## Dataset entries
*** Block opens ***

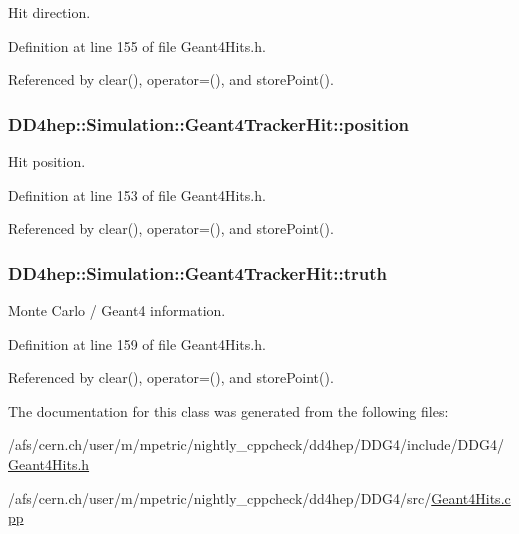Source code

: Hit direction. 

Definition at line 155 of file Geant4Hits.h.

Referenced by clear(), operator=(), and storePoint().\hypertarget{class_d_d4hep_1_1_simulation_1_1_geant4_tracker_hit_a76e77eb92142c6f794ac37b6471df512}{
\subsubsection[{position}]{ {\bf DD4hep::Simulation::Geant4TrackerHit::position}}}
\label{class_d_d4hep_1_1_simulation_1_1_geant4_tracker_hit_a76e77eb92142c6f794ac37b6471df512}


Hit position. 

Definition at line 153 of file Geant4Hits.h.

Referenced by clear(), operator=(), and storePoint().\hypertarget{class_d_d4hep_1_1_simulation_1_1_geant4_tracker_hit_a154bd6a86c7e962c8e6bb4b010318a45}{
\subsubsection[{truth}]{ {\bf DD4hep::Simulation::Geant4TrackerHit::truth}}}
\label{class_d_d4hep_1_1_simulation_1_1_geant4_tracker_hit_a154bd6a86c7e962c8e6bb4b010318a45}


Monte Carlo / Geant4 information. 

Definition at line 159 of file Geant4Hits.h.

Referenced by clear(), operator=(), and storePoint().

The documentation for this class was generated from the following files:\begin{DoxyCompactItemize}
\item 
/afs/cern.ch/user/m/mpetric/nightly\_\-cppcheck/dd4hep/DDG4/include/DDG4/\hyperlink{_geant4_hits_8h}{Geant4Hits.h}\item 
/afs/cern.ch/user/m/mpetric/nightly\_\-cppcheck/dd4hep/DDG4/src/\hyperlink{_geant4_hits_8cpp}{Geant4Hits.cpp}\end{DoxyCompactItemize}
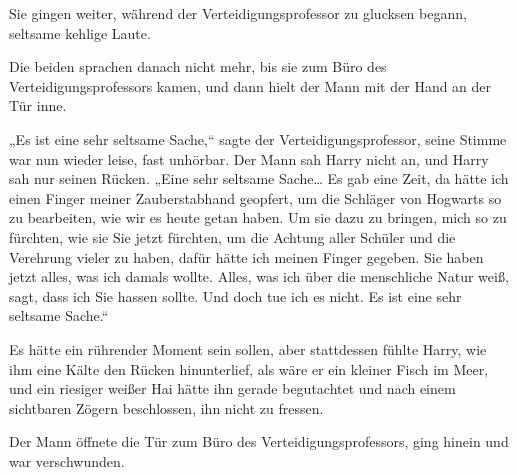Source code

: Sie gingen weiter, während der Verteidigungsprofessor zu glucksen begann, seltsame kehlige Laute.

Die beiden sprachen danach nicht mehr, bis sie zum Büro des Verteidigungsprofessors kamen, und dann hielt der Mann mit der Hand an der Tür inne.

„Es ist eine sehr seltsame Sache,“ sagte der Verteidigungsprofessor, seine Stimme war nun wieder leise, fast unhörbar. Der Mann sah Harry nicht an, und Harry sah nur seinen Rücken. „Eine sehr seltsame Sache… Es gab eine Zeit, da hätte ich einen Finger meiner Zauberstabhand geopfert, um die Schläger von Hogwarts so zu bearbeiten, wie wir es heute getan haben. Um sie dazu zu bringen, mich so zu fürchten, wie sie Sie jetzt fürchten, um die Achtung aller Schüler und die Verehrung vieler zu haben, dafür hätte ich meinen Finger gegeben. Sie haben jetzt alles, was ich damals wollte. Alles, was ich über die menschliche Natur weiß, sagt, dass ich Sie hassen sollte. Und doch tue ich es nicht. Es ist eine sehr seltsame Sache.“

Es hätte ein rührender Moment sein sollen, aber stattdessen fühlte Harry, wie ihm eine Kälte den Rücken hinunterlief, als wäre er ein kleiner Fisch im Meer, und ein riesiger weißer Hai hätte ihn gerade begutachtet und nach einem sichtbaren Zögern beschlossen, ihn nicht zu fressen.

Der Mann öffnete die Tür zum Büro des Verteidigungsprofessors, ging hinein und war verschwunden.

*** Block closes ***

## THE PROBLEM
Wherever the word "storePoint" occurs in the data above, copy the line it sits in.

## SOLUTION
Referenced by clear(), operator=(), and storePoint().\hypertarget{class_d_d4hep_1_1_simulation_1_1_geant4_tracker_hit_a76e77eb92142c6f794ac37b6471df512}{
Referenced by clear(), operator=(), and storePoint().\hypertarget{class_d_d4hep_1_1_simulation_1_1_geant4_tracker_hit_a154bd6a86c7e962c8e6bb4b010318a45}{
Referenced by clear(), operator=(), and storePoint().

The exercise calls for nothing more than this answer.